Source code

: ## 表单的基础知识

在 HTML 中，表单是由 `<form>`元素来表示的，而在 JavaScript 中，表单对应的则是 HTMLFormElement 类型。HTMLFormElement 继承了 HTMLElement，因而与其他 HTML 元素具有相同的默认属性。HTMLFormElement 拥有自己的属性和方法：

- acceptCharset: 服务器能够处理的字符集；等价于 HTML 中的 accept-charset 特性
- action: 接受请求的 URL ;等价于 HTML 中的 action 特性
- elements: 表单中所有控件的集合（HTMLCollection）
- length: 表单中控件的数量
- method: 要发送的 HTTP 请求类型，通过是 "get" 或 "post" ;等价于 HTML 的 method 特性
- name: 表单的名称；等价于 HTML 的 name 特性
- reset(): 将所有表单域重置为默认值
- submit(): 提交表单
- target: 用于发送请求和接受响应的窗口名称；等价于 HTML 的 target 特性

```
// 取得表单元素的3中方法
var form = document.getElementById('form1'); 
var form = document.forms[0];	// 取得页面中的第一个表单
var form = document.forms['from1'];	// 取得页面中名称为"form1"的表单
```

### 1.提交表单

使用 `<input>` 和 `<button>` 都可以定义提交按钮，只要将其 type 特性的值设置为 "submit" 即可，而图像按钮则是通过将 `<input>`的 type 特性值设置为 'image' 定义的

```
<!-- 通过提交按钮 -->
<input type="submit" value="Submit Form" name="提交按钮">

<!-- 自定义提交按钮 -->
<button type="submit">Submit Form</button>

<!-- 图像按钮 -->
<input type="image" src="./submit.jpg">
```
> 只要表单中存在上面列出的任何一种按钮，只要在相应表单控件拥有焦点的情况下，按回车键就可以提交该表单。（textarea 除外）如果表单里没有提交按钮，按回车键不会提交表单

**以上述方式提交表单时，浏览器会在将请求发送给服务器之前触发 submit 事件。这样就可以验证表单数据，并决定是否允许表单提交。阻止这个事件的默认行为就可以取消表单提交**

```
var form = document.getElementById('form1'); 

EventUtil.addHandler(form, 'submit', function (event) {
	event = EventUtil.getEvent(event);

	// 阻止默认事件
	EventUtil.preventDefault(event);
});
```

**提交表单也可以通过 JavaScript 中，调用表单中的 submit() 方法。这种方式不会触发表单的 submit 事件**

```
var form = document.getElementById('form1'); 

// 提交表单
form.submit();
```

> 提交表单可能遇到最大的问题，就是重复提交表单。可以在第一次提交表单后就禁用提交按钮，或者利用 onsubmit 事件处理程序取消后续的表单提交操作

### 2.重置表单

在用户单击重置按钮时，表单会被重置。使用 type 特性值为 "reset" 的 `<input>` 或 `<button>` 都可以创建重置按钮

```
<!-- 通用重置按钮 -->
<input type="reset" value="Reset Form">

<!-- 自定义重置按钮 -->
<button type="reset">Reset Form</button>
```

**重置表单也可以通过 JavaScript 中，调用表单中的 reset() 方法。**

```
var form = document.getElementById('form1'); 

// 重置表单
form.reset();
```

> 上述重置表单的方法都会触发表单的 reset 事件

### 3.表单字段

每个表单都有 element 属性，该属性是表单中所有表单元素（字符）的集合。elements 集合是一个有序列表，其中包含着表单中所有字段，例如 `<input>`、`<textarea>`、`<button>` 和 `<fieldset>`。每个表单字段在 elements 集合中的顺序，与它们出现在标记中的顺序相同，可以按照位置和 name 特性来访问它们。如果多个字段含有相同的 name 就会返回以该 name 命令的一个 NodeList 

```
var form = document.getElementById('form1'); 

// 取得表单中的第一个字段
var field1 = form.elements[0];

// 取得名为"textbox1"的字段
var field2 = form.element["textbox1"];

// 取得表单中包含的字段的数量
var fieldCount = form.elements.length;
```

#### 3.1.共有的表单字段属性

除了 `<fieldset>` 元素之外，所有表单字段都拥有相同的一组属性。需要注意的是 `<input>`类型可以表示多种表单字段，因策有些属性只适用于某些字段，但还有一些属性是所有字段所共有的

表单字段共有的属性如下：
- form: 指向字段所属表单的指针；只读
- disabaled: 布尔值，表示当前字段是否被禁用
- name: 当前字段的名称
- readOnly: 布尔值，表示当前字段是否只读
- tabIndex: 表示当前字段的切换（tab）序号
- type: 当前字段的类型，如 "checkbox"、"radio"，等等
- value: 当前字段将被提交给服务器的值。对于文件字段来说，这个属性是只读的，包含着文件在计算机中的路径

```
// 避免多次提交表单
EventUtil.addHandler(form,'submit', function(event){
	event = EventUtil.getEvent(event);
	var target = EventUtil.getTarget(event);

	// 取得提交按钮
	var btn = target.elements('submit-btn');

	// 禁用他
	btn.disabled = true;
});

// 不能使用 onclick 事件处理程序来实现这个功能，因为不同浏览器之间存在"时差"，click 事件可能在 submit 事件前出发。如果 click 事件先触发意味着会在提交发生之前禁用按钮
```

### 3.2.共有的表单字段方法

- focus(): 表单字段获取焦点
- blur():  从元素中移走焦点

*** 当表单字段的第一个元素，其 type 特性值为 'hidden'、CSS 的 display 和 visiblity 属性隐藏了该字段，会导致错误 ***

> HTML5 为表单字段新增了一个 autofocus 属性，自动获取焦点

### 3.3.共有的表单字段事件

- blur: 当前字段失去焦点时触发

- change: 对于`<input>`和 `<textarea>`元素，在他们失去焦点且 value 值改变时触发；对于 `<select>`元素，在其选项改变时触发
+-------+
Exercise description: The lines to retype run from the start of the entries through the line containing "- length: 表单中控件的数量"; reproduce them exactly and add nothing.

Written reply:
Source code

: ## 表单的基础知识

在 HTML 中，表单是由 `<form>`元素来表示的，而在 JavaScript 中，表单对应的则是 HTMLFormElement 类型。HTMLFormElement 继承了 HTMLElement，因而与其他 HTML 元素具有相同的默认属性。HTMLFormElement 拥有自己的属性和方法：

- acceptCharset: 服务器能够处理的字符集；等价于 HTML 中的 accept-charset 特性
- action: 接受请求的 URL ;等价于 HTML 中的 action 特性
- elements: 表单中所有控件的集合（HTMLCollection）
- length: 表单中控件的数量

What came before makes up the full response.